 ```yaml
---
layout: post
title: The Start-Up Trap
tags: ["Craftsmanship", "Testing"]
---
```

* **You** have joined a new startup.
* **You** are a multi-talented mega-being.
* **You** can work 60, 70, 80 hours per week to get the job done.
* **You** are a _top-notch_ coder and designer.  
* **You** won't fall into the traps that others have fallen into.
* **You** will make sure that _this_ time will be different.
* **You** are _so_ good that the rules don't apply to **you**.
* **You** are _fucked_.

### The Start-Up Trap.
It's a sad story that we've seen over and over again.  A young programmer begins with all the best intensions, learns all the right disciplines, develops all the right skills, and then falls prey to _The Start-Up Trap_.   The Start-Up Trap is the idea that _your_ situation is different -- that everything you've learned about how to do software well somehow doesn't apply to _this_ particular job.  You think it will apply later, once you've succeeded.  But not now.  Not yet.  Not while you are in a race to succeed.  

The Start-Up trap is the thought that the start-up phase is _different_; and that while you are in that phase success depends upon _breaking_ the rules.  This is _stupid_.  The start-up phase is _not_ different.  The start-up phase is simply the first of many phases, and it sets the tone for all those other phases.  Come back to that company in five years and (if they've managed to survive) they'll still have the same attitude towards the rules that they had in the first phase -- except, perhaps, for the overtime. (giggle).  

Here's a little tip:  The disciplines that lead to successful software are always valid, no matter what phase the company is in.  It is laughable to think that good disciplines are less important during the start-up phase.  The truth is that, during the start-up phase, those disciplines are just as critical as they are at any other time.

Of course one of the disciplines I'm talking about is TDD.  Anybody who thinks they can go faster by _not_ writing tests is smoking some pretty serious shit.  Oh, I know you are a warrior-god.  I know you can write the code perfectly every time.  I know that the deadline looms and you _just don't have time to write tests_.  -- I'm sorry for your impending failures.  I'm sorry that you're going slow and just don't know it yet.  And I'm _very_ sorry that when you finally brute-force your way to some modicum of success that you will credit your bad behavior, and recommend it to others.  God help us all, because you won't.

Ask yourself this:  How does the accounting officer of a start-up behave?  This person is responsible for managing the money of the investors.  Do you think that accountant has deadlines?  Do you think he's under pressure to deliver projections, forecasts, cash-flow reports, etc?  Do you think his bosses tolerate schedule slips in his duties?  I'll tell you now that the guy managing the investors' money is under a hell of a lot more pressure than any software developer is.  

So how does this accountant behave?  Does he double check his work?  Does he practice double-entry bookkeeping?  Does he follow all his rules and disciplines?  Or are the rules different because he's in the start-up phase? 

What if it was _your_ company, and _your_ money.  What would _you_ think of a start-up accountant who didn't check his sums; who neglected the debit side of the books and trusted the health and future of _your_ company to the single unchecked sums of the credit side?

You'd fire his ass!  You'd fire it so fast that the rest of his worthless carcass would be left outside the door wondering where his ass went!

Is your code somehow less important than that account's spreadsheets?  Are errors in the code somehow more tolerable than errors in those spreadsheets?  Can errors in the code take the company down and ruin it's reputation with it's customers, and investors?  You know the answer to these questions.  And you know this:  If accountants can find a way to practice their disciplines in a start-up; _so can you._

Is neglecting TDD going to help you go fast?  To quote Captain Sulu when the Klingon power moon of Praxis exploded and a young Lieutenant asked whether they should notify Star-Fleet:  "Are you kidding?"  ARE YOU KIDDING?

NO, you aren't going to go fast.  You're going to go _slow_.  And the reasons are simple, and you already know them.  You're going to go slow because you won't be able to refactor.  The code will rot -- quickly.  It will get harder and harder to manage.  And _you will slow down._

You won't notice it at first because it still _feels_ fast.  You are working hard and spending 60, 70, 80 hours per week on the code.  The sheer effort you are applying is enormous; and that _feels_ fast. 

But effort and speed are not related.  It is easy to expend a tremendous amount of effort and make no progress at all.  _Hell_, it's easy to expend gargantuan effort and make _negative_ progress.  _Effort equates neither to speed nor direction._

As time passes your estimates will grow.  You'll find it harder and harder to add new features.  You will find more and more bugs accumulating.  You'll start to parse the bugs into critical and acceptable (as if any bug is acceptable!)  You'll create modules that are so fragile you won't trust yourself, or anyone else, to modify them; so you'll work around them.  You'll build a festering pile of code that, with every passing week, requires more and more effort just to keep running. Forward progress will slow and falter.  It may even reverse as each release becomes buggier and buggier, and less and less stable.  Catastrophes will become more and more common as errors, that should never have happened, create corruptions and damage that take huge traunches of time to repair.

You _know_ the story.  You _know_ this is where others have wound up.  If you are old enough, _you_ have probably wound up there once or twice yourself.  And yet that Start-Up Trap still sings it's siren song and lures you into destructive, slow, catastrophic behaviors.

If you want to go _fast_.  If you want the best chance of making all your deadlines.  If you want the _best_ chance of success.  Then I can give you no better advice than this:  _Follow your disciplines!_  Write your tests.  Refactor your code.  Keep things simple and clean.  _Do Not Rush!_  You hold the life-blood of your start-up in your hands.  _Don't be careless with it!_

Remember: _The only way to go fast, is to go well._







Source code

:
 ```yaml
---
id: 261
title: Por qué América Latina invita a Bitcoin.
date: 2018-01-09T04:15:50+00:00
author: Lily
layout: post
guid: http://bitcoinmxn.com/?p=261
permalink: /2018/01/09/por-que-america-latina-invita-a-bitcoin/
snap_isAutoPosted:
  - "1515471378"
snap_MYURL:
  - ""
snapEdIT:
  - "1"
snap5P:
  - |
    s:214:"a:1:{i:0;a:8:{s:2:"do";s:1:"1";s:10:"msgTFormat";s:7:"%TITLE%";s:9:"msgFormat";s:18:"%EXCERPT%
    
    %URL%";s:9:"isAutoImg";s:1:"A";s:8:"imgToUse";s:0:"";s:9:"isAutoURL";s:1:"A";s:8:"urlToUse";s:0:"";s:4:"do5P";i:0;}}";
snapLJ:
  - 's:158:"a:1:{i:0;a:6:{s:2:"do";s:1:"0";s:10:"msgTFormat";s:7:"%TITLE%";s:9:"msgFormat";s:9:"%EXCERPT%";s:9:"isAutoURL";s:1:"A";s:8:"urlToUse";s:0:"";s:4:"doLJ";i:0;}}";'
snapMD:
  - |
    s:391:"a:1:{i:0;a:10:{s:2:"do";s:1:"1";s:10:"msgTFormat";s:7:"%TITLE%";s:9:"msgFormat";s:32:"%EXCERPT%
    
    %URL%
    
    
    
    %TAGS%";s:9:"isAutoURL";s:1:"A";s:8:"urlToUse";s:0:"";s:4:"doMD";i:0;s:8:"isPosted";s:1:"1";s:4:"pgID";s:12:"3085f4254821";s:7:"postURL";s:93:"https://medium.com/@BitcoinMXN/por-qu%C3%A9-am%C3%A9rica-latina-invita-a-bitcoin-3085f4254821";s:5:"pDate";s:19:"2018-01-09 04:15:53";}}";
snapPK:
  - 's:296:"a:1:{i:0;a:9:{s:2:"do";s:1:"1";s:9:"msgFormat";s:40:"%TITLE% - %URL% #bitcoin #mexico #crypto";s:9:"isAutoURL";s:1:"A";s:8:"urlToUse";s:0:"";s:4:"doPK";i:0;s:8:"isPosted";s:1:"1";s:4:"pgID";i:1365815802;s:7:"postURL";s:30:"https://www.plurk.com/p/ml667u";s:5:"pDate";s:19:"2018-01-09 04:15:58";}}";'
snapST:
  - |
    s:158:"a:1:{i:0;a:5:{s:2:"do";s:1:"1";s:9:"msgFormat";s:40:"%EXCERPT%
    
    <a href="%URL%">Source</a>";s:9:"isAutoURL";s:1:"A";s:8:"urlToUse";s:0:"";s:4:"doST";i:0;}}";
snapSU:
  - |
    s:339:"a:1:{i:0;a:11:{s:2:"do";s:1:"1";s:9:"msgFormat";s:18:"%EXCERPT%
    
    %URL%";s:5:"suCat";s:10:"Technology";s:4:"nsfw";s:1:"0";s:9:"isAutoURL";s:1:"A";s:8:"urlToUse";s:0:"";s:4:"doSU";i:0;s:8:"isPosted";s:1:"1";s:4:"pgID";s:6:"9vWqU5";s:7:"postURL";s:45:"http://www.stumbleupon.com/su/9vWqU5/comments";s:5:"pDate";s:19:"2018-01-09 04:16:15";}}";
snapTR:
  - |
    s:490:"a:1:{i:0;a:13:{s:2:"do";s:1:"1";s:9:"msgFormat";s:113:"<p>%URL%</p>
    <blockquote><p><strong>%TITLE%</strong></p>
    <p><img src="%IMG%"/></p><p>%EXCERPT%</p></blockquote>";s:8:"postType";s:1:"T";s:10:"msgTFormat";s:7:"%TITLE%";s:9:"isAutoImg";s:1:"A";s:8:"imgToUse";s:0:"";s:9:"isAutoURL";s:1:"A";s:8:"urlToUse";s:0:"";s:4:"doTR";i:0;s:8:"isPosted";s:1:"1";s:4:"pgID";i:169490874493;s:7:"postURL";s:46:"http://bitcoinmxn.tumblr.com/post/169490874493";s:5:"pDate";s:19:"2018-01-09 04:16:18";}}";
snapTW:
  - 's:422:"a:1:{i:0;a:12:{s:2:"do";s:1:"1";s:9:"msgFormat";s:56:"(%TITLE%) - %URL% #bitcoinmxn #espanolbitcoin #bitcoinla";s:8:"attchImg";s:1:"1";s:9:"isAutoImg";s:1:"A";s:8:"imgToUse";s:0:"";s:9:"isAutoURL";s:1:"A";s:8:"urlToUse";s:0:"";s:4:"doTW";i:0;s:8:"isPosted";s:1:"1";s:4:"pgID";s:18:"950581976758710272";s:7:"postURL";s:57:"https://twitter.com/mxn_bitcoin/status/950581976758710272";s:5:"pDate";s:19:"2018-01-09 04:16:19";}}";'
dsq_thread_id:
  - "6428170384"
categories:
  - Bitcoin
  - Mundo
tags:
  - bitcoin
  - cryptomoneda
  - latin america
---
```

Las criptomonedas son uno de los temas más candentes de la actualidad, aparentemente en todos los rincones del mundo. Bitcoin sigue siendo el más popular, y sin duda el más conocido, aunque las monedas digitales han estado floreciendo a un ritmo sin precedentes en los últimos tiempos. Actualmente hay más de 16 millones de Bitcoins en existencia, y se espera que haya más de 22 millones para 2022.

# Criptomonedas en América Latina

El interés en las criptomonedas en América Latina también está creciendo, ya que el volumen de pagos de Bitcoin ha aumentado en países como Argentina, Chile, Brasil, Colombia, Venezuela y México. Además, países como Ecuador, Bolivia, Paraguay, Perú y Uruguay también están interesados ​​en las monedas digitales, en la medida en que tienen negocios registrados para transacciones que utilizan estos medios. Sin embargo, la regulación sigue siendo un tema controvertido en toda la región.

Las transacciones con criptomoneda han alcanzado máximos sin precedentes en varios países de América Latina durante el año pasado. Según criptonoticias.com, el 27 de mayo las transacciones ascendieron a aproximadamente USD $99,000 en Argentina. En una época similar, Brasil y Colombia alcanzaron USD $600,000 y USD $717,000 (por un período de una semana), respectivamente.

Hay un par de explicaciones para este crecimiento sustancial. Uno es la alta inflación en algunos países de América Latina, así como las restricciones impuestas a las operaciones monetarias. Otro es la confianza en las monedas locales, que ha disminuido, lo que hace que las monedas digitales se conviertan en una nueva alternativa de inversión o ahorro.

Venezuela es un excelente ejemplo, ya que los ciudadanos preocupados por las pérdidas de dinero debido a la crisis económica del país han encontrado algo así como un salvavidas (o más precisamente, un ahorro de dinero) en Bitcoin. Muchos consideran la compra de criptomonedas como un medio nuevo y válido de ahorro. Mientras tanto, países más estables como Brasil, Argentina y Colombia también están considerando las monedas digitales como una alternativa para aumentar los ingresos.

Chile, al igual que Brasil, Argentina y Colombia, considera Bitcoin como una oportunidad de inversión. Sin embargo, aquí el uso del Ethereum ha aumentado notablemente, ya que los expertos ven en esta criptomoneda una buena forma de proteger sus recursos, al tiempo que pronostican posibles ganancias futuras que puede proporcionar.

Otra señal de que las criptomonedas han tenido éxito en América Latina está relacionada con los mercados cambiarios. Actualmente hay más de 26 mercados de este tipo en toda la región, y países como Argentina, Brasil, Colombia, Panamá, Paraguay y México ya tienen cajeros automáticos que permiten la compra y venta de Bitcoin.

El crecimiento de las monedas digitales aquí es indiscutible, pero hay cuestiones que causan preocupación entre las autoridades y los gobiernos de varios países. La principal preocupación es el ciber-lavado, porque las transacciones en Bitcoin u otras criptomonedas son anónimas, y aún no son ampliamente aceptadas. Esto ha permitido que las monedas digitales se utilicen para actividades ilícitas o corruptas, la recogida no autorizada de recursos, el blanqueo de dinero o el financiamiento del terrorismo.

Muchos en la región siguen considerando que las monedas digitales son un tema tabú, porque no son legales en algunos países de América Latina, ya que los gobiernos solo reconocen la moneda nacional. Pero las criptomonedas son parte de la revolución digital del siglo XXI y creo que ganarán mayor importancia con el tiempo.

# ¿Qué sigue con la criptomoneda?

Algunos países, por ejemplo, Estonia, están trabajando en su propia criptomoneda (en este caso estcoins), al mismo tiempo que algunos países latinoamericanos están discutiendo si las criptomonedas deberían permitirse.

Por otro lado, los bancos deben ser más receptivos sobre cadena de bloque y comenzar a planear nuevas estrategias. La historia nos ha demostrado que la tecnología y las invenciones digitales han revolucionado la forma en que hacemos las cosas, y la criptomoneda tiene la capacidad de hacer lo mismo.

————————

■ **REQUIREMENT**
Report every line containing the word "make" from the listing above.

■ **RESULT OF THIS TASK**
* **You** will make sure that _this_ time will be different.
But effort and speed are not related.  It is easy to expend a tremendous amount of effort and make no progress at all.  _Hell_, it's easy to expend gargantuan effort and make _negative_ progress.  _Effort equates neither to speed nor direction._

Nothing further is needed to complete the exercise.